┌────────
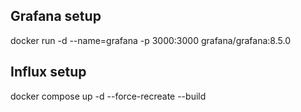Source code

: ## Grafana setup

docker run -d --name=grafana -p 3000:3000 grafana/grafana:8.5.0

## Influx setup

docker compose up -d --force-recreate --build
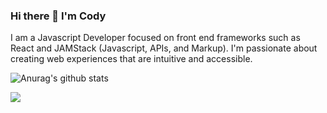 ### Hi there 👋 I'm Cody

I am a Javascript Developer focused on front end frameworks such as React and JAMStack (Javascript, APIs, and Markup). I'm passionate about creating web experiences that are intuitive and accessible.

![Anurag's github stats](https://github-readme-stats.vercel.app/api?username=codywall&show_icons=true&theme=cobalt)

![](https://komarev.com/ghpvc/?username=your-github-username)
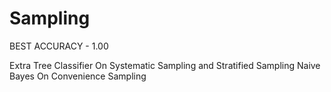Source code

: # Sampling
BEST ACCURACY - 1.00

Extra Tree Classifier On Systematic Sampling and Stratified Sampling
Naive Bayes On Convenience Sampling
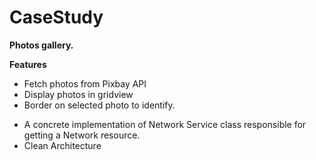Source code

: # CaseStudy

**Photos gallery.**

**Features**
- Fetch photos from Pixbay API
- Display photos in gridview
- Border on selected photo to identify.


* A concrete implementation of Network Service class responsible for getting a Network resource.
* Clean Architecture

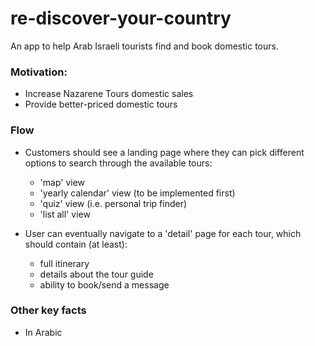 # re-discover-your-country
An app to help Arab Israeli tourists find and book domestic tours.

### Motivation:
- Increase Nazarene Tours domestic sales
- Provide better-priced domestic tours

### Flow
- Customers should see a landing page where they can pick different options to search through the available tours:
  - 'map' view
  - 'yearly calendar' view (to be implemented first)
  - 'quiz' view (i.e. personal trip finder)
  - 'list all' view


- User can eventually navigate to a 'detail' page for each tour, which should contain (at least):
  - full itinerary
  - details about the tour guide
  - ability to book/send a message

### Other key facts
- In Arabic
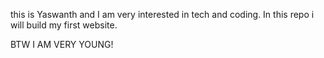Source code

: this is Yaswanth and I am very interested in tech and coding.
In this repo i will build my first website.





BTW I AM VERY YOUNG!
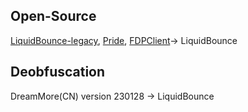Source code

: ## Open-Source

[LiquidBounce-legacy](https://github.com/CCBlueX/LiquidBounce/tree/legacy), 
[Pride](https://github.com/XItzKanoX/Pride), 
[FDPClient](https://github.com/SkidderMC/FDPClient)-> LiquidBounce

## Deobfuscation

DreamMore(CN) version 230128 -> LiquidBounce
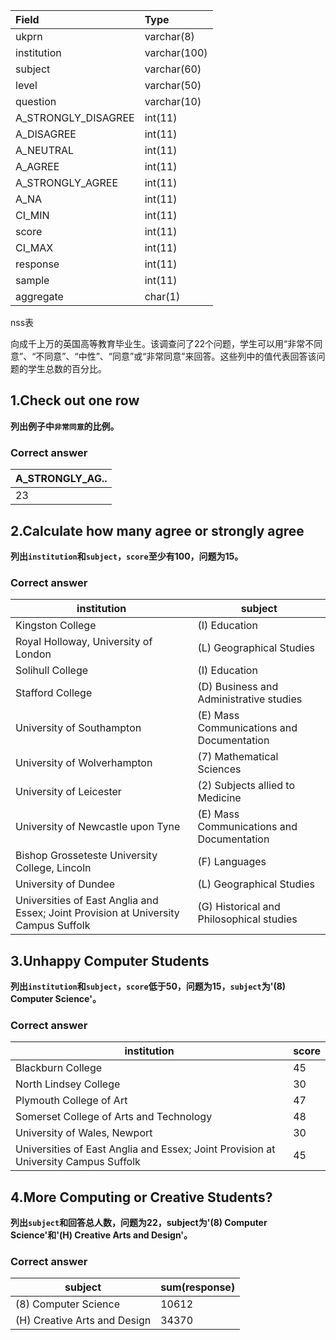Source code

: | Field               | Type         |
| :------------------ | :----------- |
| ukprn               | varchar(8)   |
| institution         | varchar(100) |
| subject             | varchar(60)  |
| level               | varchar(50)  |
| question            | varchar(10)  |
| A_STRONGLY_DISAGREE | int(11)      |
| A_DISAGREE          | int(11)      |
| A_NEUTRAL           | int(11)      |
| A_AGREE             | int(11)      |
| A_STRONGLY_AGREE    | int(11)      |
| A_NA                | int(11)      |
| CI_MIN              | int(11)      |
| score               | int(11)      |
| CI_MAX              | int(11)      |
| response            | int(11)      |
| sample              | int(11)      |
| aggregate           | char(1)      |

nss表

向成千上万的英国高等教育毕业生。该调查问了22个问题，学生可以用“非常不同意”、“不同意”、“中性”、“同意”或“非常同意”来回答。这些列中的值代表回答该问题的学生总数的百分比。

## 1.Check out one row

**列出例子中`非常同意`的比例。**

### Correct answer

| A_STRONGLY_AG.. |
| --------------- |
| 23              |

## 2.Calculate how many agree or strongly agree

**列出`institution`和`subject`，`score`至少有100，问题为15。**

### Correct answer

| institution                                                  | subject                                   |
| ------------------------------------------------------------ | ----------------------------------------- |
| Kingston College                                             | (I) Education                             |
| Royal Holloway, University of London                         | (L) Geographical Studies                  |
| Solihull College                                             | (I) Education                             |
| Stafford College                                             | (D) Business and Administrative studies   |
| University of Southampton                                    | (E) Mass Communications and Documentation |
| University of Wolverhampton                                  | (7) Mathematical Sciences                 |
| University of Leicester                                      | (2) Subjects allied to Medicine           |
| University of Newcastle upon Tyne                            | (E) Mass Communications and Documentation |
| Bishop Grosseteste University College, Lincoln               | (F) Languages                             |
| University of Dundee                                         | (L) Geographical Studies                  |
| Universities of East Anglia and Essex; Joint Provision at University Campus Suffolk | (G) Historical and Philosophical studies  |

## 3.Unhappy Computer Students

**列出`institution`和`subject`，`score`低于50，问题为15，`subject`为'(8) Computer Science'。**

### Correct answer

| institution                                                  | score |
| ------------------------------------------------------------ | ----- |
| Blackburn College                                            | 45    |
| North Lindsey College                                        | 30    |
| Plymouth College of Art                                      | 47    |
| Somerset College of Arts and Technology                      | 48    |
| University of Wales, Newport                                 | 30    |
| Universities of East Anglia and Essex; Joint Provision at University Campus Suffolk | 45    |

## 4.More Computing or Creative Students?

**列出`subject`和回答总人数，问题为22，subject为'(8) Computer Science'和'(H) Creative Arts and Design'。**

### Correct answer

| subject                      | sum(response) |
| ---------------------------- | ------------- |
| (8) Computer Science         | 10612         |
| (H) Creative Arts and Design | 34370         |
└────────
• THE PROBLEM
Give the listing again word for word. Skip every image.

• REPLY TO THE TASK
Source code

: ## Grafana setup

docker run -d --name=grafana -p 3000:3000 grafana/grafana:8.5.0

## Influx setup

docker compose up -d --force-recreate --build
 ### Hi there 👋 I'm Cody

I am a Javascript Developer focused on front end frameworks such as React and JAMStack (Javascript, APIs, and Markup). I'm passionate about creating web experiences that are intuitive and accessible.

![Anurag's github stats](https://github-readme-stats.vercel.app/api?username=codywall&show_icons=true&theme=cobalt)

![](https://komarev.com/ghpvc/?username=your-github-username)
Source code

: # Sampling
BEST ACCURACY - 1.00

Extra Tree Classifier On Systematic Sampling and Stratified Sampling
Naive Bayes On Convenience Sampling
Source code

: # CaseStudy

**Photos gallery.**

**Features**
- Fetch photos from Pixbay API
- Display photos in gridview
- Border on selected photo to identify.


* A concrete implementation of Network Service class responsible for getting a Network resource.
* Clean Architecture

 # re-discover-your-country
An app to help Arab Israeli tourists find and book domestic tours.

### Motivation:
- Increase Nazarene Tours domestic sales
- Provide better-priced domestic tours

### Flow
- Customers should see a landing page where they can pick different options to search through the available tours:
  - 'map' view
  - 'yearly calendar' view (to be implemented first)
  - 'quiz' view (i.e. personal trip finder)
  - 'list all' view


- User can eventually navigate to a 'detail' page for each tour, which should contain (at least):
  - full itinerary
  - details about the tour guide
  - ability to book/send a message

### Other key facts
- In Arabic
Source code

: this is Yaswanth and I am very interested in tech and coding.
In this repo i will build my first website.





BTW I AM VERY YOUNG!
Source code

: ## Open-Source

[LiquidBounce-legacy](https://github.com/CCBlueX/LiquidBounce/tree/legacy), 
[Pride](https://github.com/XItzKanoX/Pride), 
[FDPClient](https://github.com/SkidderMC/FDPClient)-> LiquidBounce

## Deobfuscation

DreamMore(CN) version 230128 -> LiquidBounce
Source code

: | Field               | Type         |
| :------------------ | :----------- |
| ukprn               | varchar(8)   |
| institution         | varchar(100) |
| subject             | varchar(60)  |
| level               | varchar(50)  |
| question            | varchar(10)  |
| A_STRONGLY_DISAGREE | int(11)      |
| A_DISAGREE          | int(11)      |
| A_NEUTRAL           | int(11)      |
| A_AGREE             | int(11)      |
| A_STRONGLY_AGREE    | int(11)      |
| A_NA                | int(11)      |
| CI_MIN              | int(11)      |
| score               | int(11)      |
| CI_MAX              | int(11)      |
| response            | int(11)      |
| sample              | int(11)      |
| aggregate           | char(1)      |

nss表

向成千上万的英国高等教育毕业生。该调查问了22个问题，学生可以用“非常不同意”、“不同意”、“中性”、“同意”或“非常同意”来回答。这些列中的值代表回答该问题的学生总数的百分比。

## 1.Check out one row

**列出例子中`非常同意`的比例。**

### Correct answer

| A_STRONGLY_AG.. |
| --------------- |
| 23              |

## 2.Calculate how many agree or strongly agree

**列出`institution`和`subject`，`score`至少有100，问题为15。**

### Correct answer

| institution                                                  | subject                                   |
| ------------------------------------------------------------ | ----------------------------------------- |
| Kingston College                                             | (I) Education                             |
| Royal Holloway, University of London                         | (L) Geographical Studies                  |
| Solihull College                                             | (I) Education                             |
| Stafford College                                             | (D) Business and Administrative studies   |
| University of Southampton                                    | (E) Mass Communications and Documentation |
| University of Wolverhampton                                  | (7) Mathematical Sciences                 |
| University of Leicester                                      | (2) Subjects allied to Medicine           |
| University of Newcastle upon Tyne                            | (E) Mass Communications and Documentation |
| Bishop Grosseteste University College, Lincoln               | (F) Languages                             |
| University of Dundee                                         | (L) Geographical Studies                  |
| Universities of East Anglia and Essex; Joint Provision at University Campus Suffolk | (G) Historical and Philosophical studies  |

## 3.Unhappy Computer Students

**列出`institution`和`subject`，`score`低于50，问题为15，`subject`为'(8) Computer Science'。**

### Correct answer

| institution                                                  | score |
| ------------------------------------------------------------ | ----- |
| Blackburn College                                            | 45    |
| North Lindsey College                                        | 30    |
| Plymouth College of Art                                      | 47    |
| Somerset College of Arts and Technology                      | 48    |
| University of Wales, Newport                                 | 30    |
| Universities of East Anglia and Essex; Joint Provision at University Campus Suffolk | 45    |

## 4.More Computing or Creative Students?

**列出`subject`和回答总人数，问题为22，subject为'(8) Computer Science'和'(H) Creative Arts and Design'。**

### Correct answer

| subject                      | sum(response) |
| ---------------------------- | ------------- |
| (8) Computer Science         | 10612         |
| (H) Creative Arts and Design | 34370         |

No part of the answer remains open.